Using Machine Learning to Predict and Reduce Porosity Defects in Die-Casting
This technical brief is based on the academic paper "Factors Analysis and Prediction in Die-casting Process for Defects Reduction" by Pavee Siriruk and Titiwetaya Yaikratok, published in the Proceedings of the International Conference on Industrial Engineering and Operations Management (2022). It is summarized and analyzed for HPDC professionals by the experts at CASTMAN.

Keywords
- Primary Keyword: Die-casting defect prediction
- Secondary Keywords: Machine learning, Predictive maintenance, Porosity defect, Hard Disk Drive (HDD) components, Decision Tree algorithm, Feature importance analysis
Executive Summary
- The Challenge: To reduce the occurrence of outer surface porosity in die-cast Hard Disk Drive (HDD) components—a critical defect that is difficult to detect at the manufacturing site but can cause significant quality issues for customers.

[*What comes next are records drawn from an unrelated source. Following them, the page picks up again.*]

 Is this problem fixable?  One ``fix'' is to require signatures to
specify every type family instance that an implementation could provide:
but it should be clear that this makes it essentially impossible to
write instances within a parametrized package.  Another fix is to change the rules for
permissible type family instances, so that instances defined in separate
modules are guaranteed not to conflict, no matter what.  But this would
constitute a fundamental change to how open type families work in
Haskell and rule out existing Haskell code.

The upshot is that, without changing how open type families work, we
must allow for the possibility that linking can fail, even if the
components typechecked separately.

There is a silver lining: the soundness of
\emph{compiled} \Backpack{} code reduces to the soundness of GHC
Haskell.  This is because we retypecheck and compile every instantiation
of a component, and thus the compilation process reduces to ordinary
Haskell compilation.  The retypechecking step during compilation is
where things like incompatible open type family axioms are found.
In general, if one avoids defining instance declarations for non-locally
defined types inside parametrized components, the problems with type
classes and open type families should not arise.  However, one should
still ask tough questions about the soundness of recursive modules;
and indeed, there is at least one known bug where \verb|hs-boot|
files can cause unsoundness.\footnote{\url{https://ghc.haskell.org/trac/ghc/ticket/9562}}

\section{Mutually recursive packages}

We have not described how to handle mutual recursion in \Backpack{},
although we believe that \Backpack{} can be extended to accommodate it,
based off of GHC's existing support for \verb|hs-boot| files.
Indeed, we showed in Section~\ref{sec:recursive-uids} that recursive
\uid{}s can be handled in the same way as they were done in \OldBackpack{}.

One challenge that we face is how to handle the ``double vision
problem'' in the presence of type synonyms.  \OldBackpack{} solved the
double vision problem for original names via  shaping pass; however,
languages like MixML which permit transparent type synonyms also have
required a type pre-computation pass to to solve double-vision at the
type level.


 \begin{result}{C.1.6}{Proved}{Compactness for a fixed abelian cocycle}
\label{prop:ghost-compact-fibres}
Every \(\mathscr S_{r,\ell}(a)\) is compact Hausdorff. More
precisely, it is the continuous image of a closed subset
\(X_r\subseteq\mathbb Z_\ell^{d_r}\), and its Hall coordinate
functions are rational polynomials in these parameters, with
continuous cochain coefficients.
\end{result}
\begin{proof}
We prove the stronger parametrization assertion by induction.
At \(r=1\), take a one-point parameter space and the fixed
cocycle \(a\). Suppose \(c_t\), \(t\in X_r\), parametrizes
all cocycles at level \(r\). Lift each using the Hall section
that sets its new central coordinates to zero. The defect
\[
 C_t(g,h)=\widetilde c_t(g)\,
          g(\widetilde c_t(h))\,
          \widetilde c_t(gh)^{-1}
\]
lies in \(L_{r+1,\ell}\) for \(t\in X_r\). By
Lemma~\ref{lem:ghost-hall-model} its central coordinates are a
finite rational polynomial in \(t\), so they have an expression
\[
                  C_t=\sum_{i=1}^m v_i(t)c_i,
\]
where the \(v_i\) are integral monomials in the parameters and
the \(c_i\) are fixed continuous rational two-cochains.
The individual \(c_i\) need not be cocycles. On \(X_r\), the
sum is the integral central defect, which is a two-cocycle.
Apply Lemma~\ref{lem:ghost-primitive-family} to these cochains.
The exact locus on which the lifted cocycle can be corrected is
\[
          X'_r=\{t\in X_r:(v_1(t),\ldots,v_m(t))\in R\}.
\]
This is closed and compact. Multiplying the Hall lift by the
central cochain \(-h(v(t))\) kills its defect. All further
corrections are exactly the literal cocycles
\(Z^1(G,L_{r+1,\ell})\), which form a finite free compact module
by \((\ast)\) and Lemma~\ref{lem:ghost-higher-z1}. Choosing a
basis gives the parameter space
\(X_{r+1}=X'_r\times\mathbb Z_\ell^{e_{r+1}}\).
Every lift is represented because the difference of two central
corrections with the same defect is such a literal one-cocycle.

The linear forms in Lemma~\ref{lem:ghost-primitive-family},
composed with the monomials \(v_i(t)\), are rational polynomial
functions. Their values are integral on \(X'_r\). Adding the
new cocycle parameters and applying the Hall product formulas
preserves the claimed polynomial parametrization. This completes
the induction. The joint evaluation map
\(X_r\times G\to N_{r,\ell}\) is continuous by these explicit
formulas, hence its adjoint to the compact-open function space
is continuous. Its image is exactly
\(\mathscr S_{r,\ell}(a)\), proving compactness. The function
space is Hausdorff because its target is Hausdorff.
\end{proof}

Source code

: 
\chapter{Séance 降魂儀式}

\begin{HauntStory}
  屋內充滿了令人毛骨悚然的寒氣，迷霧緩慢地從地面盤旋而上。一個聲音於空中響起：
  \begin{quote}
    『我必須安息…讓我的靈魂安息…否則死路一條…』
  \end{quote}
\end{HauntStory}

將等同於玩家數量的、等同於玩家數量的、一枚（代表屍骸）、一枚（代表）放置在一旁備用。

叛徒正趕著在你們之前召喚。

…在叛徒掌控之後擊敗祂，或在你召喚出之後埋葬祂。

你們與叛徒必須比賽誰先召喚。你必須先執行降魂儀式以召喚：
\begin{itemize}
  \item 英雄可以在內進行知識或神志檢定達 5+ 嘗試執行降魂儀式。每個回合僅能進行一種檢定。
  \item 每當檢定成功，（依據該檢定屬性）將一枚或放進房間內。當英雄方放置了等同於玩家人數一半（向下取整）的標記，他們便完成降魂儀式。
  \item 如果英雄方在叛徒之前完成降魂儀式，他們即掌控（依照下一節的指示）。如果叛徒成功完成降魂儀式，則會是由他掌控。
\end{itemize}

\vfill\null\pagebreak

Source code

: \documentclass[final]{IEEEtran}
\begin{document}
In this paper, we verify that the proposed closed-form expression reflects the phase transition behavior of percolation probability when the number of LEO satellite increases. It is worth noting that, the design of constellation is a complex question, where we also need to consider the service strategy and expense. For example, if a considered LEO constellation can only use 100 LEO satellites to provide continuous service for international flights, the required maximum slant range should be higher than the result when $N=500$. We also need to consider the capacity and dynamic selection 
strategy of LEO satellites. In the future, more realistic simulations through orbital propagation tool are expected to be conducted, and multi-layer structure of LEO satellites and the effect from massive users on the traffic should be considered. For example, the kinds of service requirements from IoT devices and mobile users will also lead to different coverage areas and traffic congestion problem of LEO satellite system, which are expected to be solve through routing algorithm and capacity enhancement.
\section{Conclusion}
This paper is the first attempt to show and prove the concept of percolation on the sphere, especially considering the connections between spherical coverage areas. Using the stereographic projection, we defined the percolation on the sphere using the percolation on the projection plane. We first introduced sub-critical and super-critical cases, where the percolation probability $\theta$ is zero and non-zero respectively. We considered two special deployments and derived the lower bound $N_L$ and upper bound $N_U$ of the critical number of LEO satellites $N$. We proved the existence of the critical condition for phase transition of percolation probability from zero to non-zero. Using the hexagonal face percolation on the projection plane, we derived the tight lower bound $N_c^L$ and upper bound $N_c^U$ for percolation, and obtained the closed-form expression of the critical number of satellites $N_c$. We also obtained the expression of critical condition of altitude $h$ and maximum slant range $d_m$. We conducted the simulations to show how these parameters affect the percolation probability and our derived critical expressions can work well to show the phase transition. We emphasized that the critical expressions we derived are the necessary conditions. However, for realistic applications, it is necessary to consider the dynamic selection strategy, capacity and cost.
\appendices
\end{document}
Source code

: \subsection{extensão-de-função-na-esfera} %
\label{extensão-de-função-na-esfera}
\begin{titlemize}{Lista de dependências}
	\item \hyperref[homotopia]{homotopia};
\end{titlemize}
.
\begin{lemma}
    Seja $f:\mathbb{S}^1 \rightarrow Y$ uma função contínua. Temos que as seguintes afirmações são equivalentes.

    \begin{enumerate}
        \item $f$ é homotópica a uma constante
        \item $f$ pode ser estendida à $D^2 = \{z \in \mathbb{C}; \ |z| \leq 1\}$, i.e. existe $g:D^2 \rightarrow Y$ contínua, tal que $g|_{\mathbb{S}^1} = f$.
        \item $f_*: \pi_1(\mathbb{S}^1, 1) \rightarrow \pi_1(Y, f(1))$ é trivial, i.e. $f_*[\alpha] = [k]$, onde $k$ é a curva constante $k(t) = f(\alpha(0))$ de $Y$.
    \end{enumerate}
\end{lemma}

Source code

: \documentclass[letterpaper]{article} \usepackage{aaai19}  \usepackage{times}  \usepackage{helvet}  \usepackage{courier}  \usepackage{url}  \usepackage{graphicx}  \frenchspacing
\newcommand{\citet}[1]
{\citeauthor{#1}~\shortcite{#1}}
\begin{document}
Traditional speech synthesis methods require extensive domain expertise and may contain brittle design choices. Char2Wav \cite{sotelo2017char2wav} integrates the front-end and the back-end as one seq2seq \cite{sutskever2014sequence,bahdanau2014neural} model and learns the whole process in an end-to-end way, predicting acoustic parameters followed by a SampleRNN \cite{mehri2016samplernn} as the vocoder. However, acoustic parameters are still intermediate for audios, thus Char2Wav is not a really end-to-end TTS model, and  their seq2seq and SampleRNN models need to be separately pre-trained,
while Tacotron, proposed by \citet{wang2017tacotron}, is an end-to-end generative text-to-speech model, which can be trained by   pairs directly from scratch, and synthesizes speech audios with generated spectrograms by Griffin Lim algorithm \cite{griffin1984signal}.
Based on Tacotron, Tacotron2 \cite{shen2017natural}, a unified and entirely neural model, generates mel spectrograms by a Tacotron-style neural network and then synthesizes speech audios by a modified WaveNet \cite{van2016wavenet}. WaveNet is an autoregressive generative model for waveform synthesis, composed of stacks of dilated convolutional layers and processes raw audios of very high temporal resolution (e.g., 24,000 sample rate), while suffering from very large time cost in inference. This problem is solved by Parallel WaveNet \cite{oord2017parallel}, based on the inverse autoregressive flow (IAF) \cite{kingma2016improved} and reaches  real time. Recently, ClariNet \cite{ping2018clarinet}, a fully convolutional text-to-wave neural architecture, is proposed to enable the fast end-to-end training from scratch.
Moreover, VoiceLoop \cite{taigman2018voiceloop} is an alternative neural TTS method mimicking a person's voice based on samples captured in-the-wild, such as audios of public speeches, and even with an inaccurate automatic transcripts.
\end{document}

- The Method: Researchers collected 5 months of real-time production data, encompassing 35 machine parameters, from a die-casting machine. They applied machine learning classification models to predict defect occurrence based on this data.
- The Key Breakthrough: A Decision Tree (DT) algorithm proved to be the most effective model. It successfully identified the most critical machine parameters causing porosity and, unlike other models, was able to predict both good and defective parts.
- The Bottom Line: This research demonstrates a practical, data-driven approach using machine learning to proactively identify and control the root causes of porosity, moving from reactive inspection to predictive quality control.
The Challenge: Why This Research Matters for HPDC Professionals
In the high-stakes world of HDD component manufacturing, quality is paramount. A single failure at the end-user level can compromise crucial data and damage a manufacturer's reputation. One of the most persistent challenges in the die-casting process for these components is outer surface porosity.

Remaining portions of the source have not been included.